Task prompt: Give back the whole listing word for word and skip each picture.

Data records:

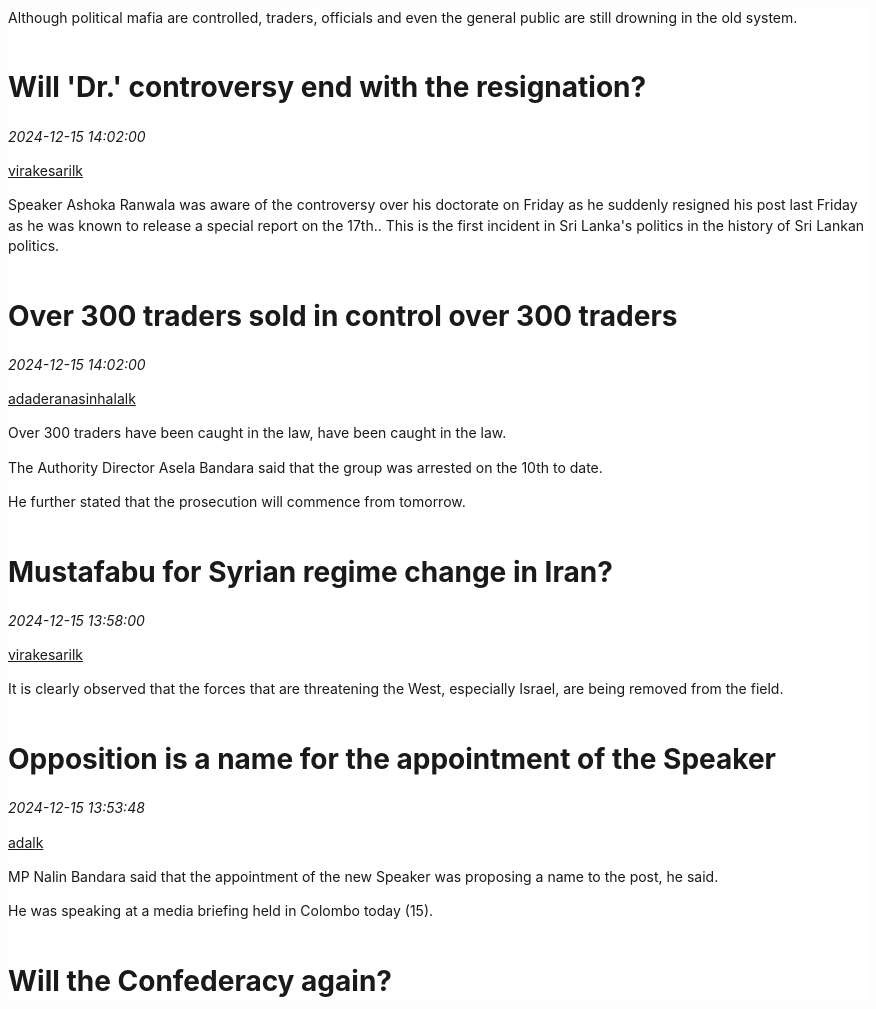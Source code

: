 Although political mafia are controlled, traders, officials and even the general public are still drowning in the old system.



# Will 'Dr.' controversy end with the resignation?

*2024-12-15 14:02:00*

[virakesarilk](https://www.virakesari.lk/article/201332)

Speaker Ashoka Ranwala was aware of the controversy over his doctorate on Friday as he suddenly resigned his post last Friday as he was known to release a special report on the 17th.. This is the first incident in Sri Lanka's politics in the history of Sri Lankan politics.



# Over 300 traders sold in control over 300 traders

*2024-12-15 14:02:00*

[adaderanasinhalalk](http://sinhala.adaderana.lk/news/204394)

Over 300 traders have been caught in the law, have been caught in the law.

The Authority Director Asela Bandara said that the group was arrested on the 10th to date.

He further stated that the prosecution will commence from tomorrow.



# Mustafabu for Syrian regime change in Iran?

*2024-12-15 13:58:00*

[virakesarilk](https://www.virakesari.lk/article/201335)

It is clearly observed that the forces that are threatening the West, especially Israel, are being removed from the field.



# Opposition is a name for the appointment of the Speaker

*2024-12-15 13:53:48*

[adalk](https://www.ada.lk/breaking_news/කථානායකවරයා-පත්-කිරීමේදී-විපක්ෂයෙනුත්-නමක්/11-413638)

MP Nalin Bandara said that the appointment of the new Speaker was proposing a name to the post, he said.

He was speaking at a media briefing held in Colombo today (15).



# Will the Confederacy again?
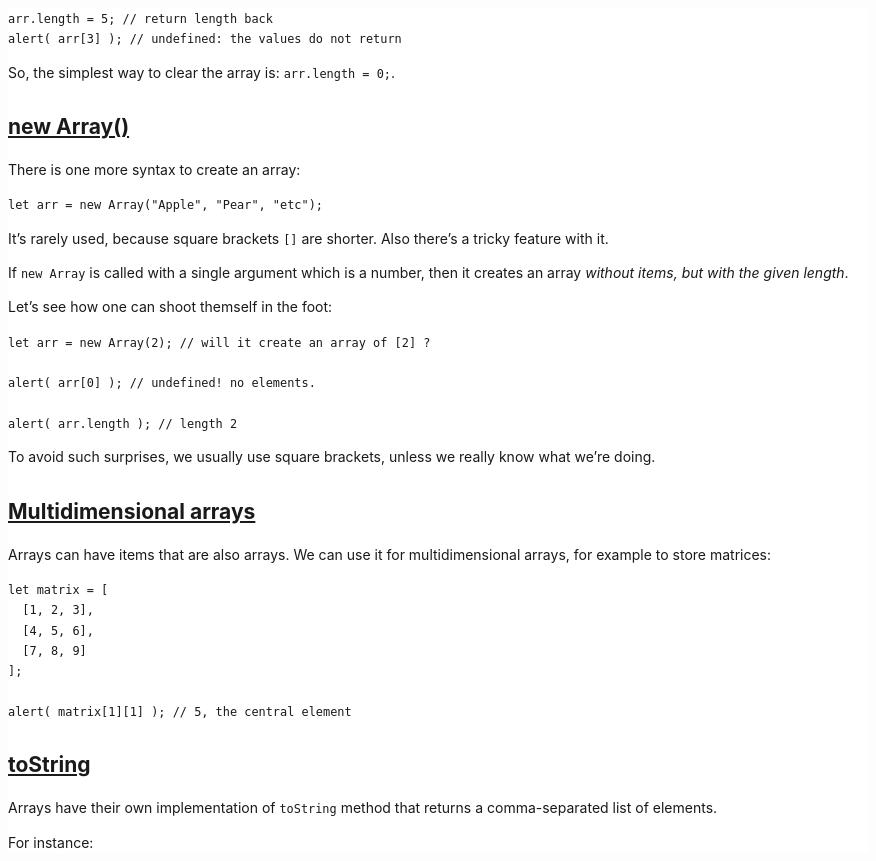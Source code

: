     arr.length = 5; // return length back
    alert( arr[3] ); // undefined: the values do not return

So, the simplest way to clear the array is: `arr.length = 0;`.

## <a href="#new-array" id="new-array" class="main__anchor">new Array()</a>

There is one more syntax to create an array:

    let arr = new Array("Apple", "Pear", "etc");

It’s rarely used, because square brackets `[]` are shorter. Also there’s a tricky feature with it.

If `new Array` is called with a single argument which is a number, then it creates an array _without items, but with the given length_.

Let’s see how one can shoot themself in the foot:

<a href="#" class="toolbar__button toolbar__button_run" title="run"></a>

<a href="#" class="toolbar__button toolbar__button_edit" title="open in sandbox"></a>

    let arr = new Array(2); // will it create an array of [2] ?

    alert( arr[0] ); // undefined! no elements.

    alert( arr.length ); // length 2

To avoid such surprises, we usually use square brackets, unless we really know what we’re doing.

## <a href="#multidimensional-arrays" id="multidimensional-arrays" class="main__anchor">Multidimensional arrays</a>

Arrays can have items that are also arrays. We can use it for multidimensional arrays, for example to store matrices:

<a href="#" class="toolbar__button toolbar__button_run" title="run"></a>

<a href="#" class="toolbar__button toolbar__button_edit" title="open in sandbox"></a>

    let matrix = [
      [1, 2, 3],
      [4, 5, 6],
      [7, 8, 9]
    ];

    alert( matrix[1][1] ); // 5, the central element

## <a href="#tostring" id="tostring" class="main__anchor">toString</a>

Arrays have their own implementation of `toString` method that returns a comma-separated list of elements.

For instance:

<a href="#" class="toolbar__button toolbar__button_run" title="run"></a>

Answer for the task:
Source code

: Although political mafia are controlled, traders, officials and even the general public are still drowning in the old system.



# Will 'Dr.' controversy end with the resignation?

*2024-12-15 14:02:00*

[virakesarilk](https://www.virakesari.lk/article/201332)

Speaker Ashoka Ranwala was aware of the controversy over his doctorate on Friday as he suddenly resigned his post last Friday as he was known to release a special report on the 17th.. This is the first incident in Sri Lanka's politics in the history of Sri Lankan politics.



# Over 300 traders sold in control over 300 traders

*2024-12-15 14:02:00*

[adaderanasinhalalk](http://sinhala.adaderana.lk/news/204394)

Over 300 traders have been caught in the law, have been caught in the law.

The Authority Director Asela Bandara said that the group was arrested on the 10th to date.

He further stated that the prosecution will commence from tomorrow.



# Mustafabu for Syrian regime change in Iran?

*2024-12-15 13:58:00*

[virakesarilk](https://www.virakesari.lk/article/201335)

It is clearly observed that the forces that are threatening the West, especially Israel, are being removed from the field.



# Opposition is a name for the appointment of the Speaker

*2024-12-15 13:53:48*

[adalk](https://www.ada.lk/breaking_news/කථානායකවරයා-පත්-කිරීමේදී-විපක්ෂයෙනුත්-නමක්/11-413638)

MP Nalin Bandara said that the appointment of the new Speaker was proposing a name to the post, he said.

He was speaking at a media briefing held in Colombo today (15).



# Will the Confederacy again?
Source code

:     arr.length = 5; // return length back
    alert( arr[3] ); // undefined: the values do not return

So, the simplest way to clear the array is: `arr.length = 0;`.

## <a href="#new-array" id="new-array" class="main__anchor">new Array()</a>

There is one more syntax to create an array:

    let arr = new Array("Apple", "Pear", "etc");

It’s rarely used, because square brackets `[]` are shorter. Also there’s a tricky feature with it.

If `new Array` is called with a single argument which is a number, then it creates an array _without items, but with the given length_.

Let’s see how one can shoot themself in the foot:

<a href="#" class="toolbar__button toolbar__button_run" title="run"></a>

<a href="#" class="toolbar__button toolbar__button_edit" title="open in sandbox"></a>

    let arr = new Array(2); // will it create an array of [2] ?

    alert( arr[0] ); // undefined! no elements.

    alert( arr.length ); // length 2

To avoid such surprises, we usually use square brackets, unless we really know what we’re doing.

## <a href="#multidimensional-arrays" id="multidimensional-arrays" class="main__anchor">Multidimensional arrays</a>

Arrays can have items that are also arrays. We can use it for multidimensional arrays, for example to store matrices:

<a href="#" class="toolbar__button toolbar__button_run" title="run"></a>

<a href="#" class="toolbar__button toolbar__button_edit" title="open in sandbox"></a>

    let matrix = [
      [1, 2, 3],
      [4, 5, 6],
      [7, 8, 9]
    ];

    alert( matrix[1][1] ); // 5, the central element

## <a href="#tostring" id="tostring" class="main__anchor">toString</a>

Arrays have their own implementation of `toString` method that returns a comma-separated list of elements.

For instance:

<a href="#" class="toolbar__button toolbar__button_run" title="run"></a>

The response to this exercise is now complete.